The lines to return are the one containing "Each size variable" and all that follow it in the entries below, duplicated exactly and nothing else.

▸ Source data
....

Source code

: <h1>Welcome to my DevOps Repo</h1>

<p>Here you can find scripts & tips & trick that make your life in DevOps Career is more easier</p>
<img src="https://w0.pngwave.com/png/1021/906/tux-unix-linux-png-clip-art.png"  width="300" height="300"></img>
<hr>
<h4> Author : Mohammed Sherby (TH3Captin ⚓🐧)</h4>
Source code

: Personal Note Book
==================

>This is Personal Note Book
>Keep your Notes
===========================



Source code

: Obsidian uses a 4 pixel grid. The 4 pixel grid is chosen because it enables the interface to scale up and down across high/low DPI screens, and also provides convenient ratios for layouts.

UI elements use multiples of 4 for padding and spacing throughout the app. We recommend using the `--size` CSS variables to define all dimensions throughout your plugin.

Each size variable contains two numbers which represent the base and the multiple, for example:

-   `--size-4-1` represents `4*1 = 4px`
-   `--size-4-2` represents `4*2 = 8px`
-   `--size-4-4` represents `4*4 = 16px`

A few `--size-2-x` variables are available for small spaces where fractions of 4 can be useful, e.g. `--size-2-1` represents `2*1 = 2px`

....

▸ Solution to this exercise
Each size variable contains two numbers which represent the base and the multiple, for example:

-   `--size-4-1` represents `4*1 = 4px`
-   `--size-4-2` represents `4*2 = 8px`
-   `--size-4-4` represents `4*4 = 16px`

A few `--size-2-x` variables are available for small spaces where fractions of 4 can be useful, e.g. `--size-2-1` represents `2*1 = 2px`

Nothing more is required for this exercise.